┌─ Recorded information
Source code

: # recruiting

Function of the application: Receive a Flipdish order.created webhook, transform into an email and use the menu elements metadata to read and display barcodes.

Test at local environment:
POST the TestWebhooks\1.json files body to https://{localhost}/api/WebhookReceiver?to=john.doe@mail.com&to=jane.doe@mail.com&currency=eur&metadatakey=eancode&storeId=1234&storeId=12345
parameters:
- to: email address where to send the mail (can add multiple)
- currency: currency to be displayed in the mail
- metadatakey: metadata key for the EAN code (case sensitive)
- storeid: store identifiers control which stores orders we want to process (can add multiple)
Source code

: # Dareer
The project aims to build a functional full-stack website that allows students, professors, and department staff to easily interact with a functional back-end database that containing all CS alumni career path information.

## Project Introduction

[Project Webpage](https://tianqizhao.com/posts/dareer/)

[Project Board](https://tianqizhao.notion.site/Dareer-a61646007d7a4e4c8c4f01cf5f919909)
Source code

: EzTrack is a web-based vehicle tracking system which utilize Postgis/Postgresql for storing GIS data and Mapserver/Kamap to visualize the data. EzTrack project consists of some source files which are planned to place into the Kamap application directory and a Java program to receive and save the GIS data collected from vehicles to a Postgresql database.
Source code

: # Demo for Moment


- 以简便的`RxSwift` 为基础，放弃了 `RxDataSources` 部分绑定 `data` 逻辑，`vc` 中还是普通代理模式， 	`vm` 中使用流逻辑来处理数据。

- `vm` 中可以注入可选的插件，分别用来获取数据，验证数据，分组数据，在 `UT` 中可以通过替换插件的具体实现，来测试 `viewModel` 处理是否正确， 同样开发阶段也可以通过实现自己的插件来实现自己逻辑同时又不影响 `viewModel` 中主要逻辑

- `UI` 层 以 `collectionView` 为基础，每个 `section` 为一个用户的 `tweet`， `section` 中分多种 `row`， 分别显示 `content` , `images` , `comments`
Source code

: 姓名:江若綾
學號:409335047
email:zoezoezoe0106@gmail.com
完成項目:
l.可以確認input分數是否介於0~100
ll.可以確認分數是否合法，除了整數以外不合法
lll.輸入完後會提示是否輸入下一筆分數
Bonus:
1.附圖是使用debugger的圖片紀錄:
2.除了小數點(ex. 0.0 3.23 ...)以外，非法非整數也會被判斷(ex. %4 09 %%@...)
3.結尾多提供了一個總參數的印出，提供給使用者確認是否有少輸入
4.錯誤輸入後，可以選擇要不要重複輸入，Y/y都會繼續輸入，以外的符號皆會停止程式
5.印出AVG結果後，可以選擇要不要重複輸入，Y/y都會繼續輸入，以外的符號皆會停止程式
└─
> **Task statement**
Extract the complete listing verbatim.

> **Finished exercise**
Source code

: # recruiting

Function of the application: Receive a Flipdish order.created webhook, transform into an email and use the menu elements metadata to read and display barcodes.

Test at local environment:
POST the TestWebhooks\1.json files body to https://{localhost}/api/WebhookReceiver?to=john.doe@mail.com&to=jane.doe@mail.com&currency=eur&metadatakey=eancode&storeId=1234&storeId=12345
parameters:
- to: email address where to send the mail (can add multiple)
- currency: currency to be displayed in the mail
- metadatakey: metadata key for the EAN code (case sensitive)
- storeid: store identifiers control which stores orders we want to process (can add multiple)
Source code

: # Dareer
The project aims to build a functional full-stack website that allows students, professors, and department staff to easily interact with a functional back-end database that containing all CS alumni career path information.

## Project Introduction

[Project Webpage](https://tianqizhao.com/posts/dareer/)

[Project Board](https://tianqizhao.notion.site/Dareer-a61646007d7a4e4c8c4f01cf5f919909)
Source code

: EzTrack is a web-based vehicle tracking system which utilize Postgis/Postgresql for storing GIS data and Mapserver/Kamap to visualize the data. EzTrack project consists of some source files which are planned to place into the Kamap application directory and a Java program to receive and save the GIS data collected from vehicles to a Postgresql database.
Source code

: # Demo for Moment


- 以简便的`RxSwift` 为基础，放弃了 `RxDataSources` 部分绑定 `data` 逻辑，`vc` 中还是普通代理模式， 	`vm` 中使用流逻辑来处理数据。

- `vm` 中可以注入可选的插件，分别用来获取数据，验证数据，分组数据，在 `UT` 中可以通过替换插件的具体实现，来测试 `viewModel` 处理是否正确， 同样开发阶段也可以通过实现自己的插件来实现自己逻辑同时又不影响 `viewModel` 中主要逻辑

- `UI` 层 以 `collectionView` 为基础，每个 `section` 为一个用户的 `tweet`， `section` 中分多种 `row`， 分别显示 `content` , `images` , `comments`
Source code

: 姓名:江若綾
學號:409335047
email:zoezoezoe0106@gmail.com
完成項目:
l.可以確認input分數是否介於0~100
ll.可以確認分數是否合法，除了整數以外不合法
lll.輸入完後會提示是否輸入下一筆分數
Bonus:
1.附圖是使用debugger的圖片紀錄:
2.除了小數點(ex. 0.0 3.23 ...)以外，非法非整數也會被判斷(ex. %4 09 %%@...)
3.結尾多提供了一個總參數的印出，提供給使用者確認是否有少輸入
4.錯誤輸入後，可以選擇要不要重複輸入，Y/y都會繼續輸入，以外的符號皆會停止程式
5.印出AVG結果後，可以選擇要不要重複輸入，Y/y都會繼續輸入，以外的符號皆會停止程式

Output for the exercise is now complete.